◆ **Task material**:
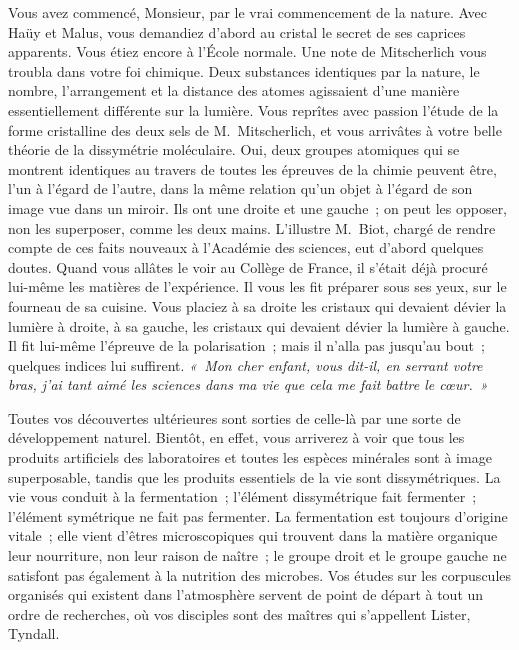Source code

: \documentclass[french,twoside]{book} %
\newcommand\orgName[1]{#1}
\newcommand\persName[1]{#1}
\newcommand\placeName[1]{#1}
\begin{document}
Vous avez commencé, Monsieur, par le vrai commencement de la nature. Avec {\persName Haüy} et {\persName Malus}, vous demandiez d’abord au cristal le secret de ses caprices apparents. Vous étiez encore à l’{\orgName École normale}. Une note de {\persName Mitscherlich} vous troubla dans votre foi chimique. Deux substances identiques par la nature, le nombre, l’arrangement et la distance des atomes agissaient d’une manière essentiellement différente sur la lumière. Vous reprîtes avec passion l’étude de la forme cristalline des deux sels de {\persName M. Mitscherlich}, et vous arrivâtes à votre belle théorie de la dissymétrie moléculaire. Oui, deux groupes atomiques qui se montrent identiques au travers de toutes les épreuves de la chimie peuvent être, l’un à l’égard de l’autre, dans la même relation qu’un objet à l’égard de son image vue dans un miroir. Ils ont une droite et une gauche ; on peut les opposer, non les superposer, comme les deux mains. L’illustre {\persName M. Biot}, chargé de rendre compte de ces faits nouveaux à l’{\orgName Académie des sciences}, eut d’abord quelques doutes. Quand vous allâtes le voir au {\placeName Collège de France}, il s’était déjà procuré lui-même les matières de l’expérience. Il vous les fit préparer sous ses yeux, sur le fourneau de sa cuisine. Vous placiez à sa droite les cristaux qui devaient dévier la lumière à droite, à sa gauche, les cristaux qui devaient dévier la lumière à gauche. Il fit lui-même l’épreuve de la polarisation ; mais il n’alla pas jusqu’au bout ; quelques indices lui suffirent. \emph{« Mon cher enfant, vous dit-il, en serrant votre bras, j’ai tant aimé les sciences dans ma vie que cela me fait battre le cœur. »}\par
Toutes vos découvertes ultérieures sont sorties de celle-là par une sorte de développement naturel. Bientôt, en effet, vous arriverez à voir que tous les produits artificiels des laboratoires et toutes les espèces minérales sont à image superposable, tandis que les produits essentiels de la vie sont dissymétriques. La vie vous conduit à la fermentation ; l’élément dissymétrique fait fermenter ; l’élément symétrique ne fait pas fermenter. La fermentation est toujours d’origine vitale ; elle vient d’êtres microscopiques qui trouvent dans la matière organique leur nourriture, non leur raison de naître ; le groupe droit et le groupe gauche ne satisfont pas également à la nutrition des microbes. Vos études sur les corpuscules organisés qui existent dans l’atmosphère servent de point de départ à tout un ordre de recherches, où vos disciples sont des maîtres qui s’appellent {\persName Lister}, {\persName Tyndall}.\par
\end{document}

◆ **Aim of the exercise**: Once you have read the entries above, state how many of their lines include "newcommand", giving the number alone.

◆ **Reply**: 3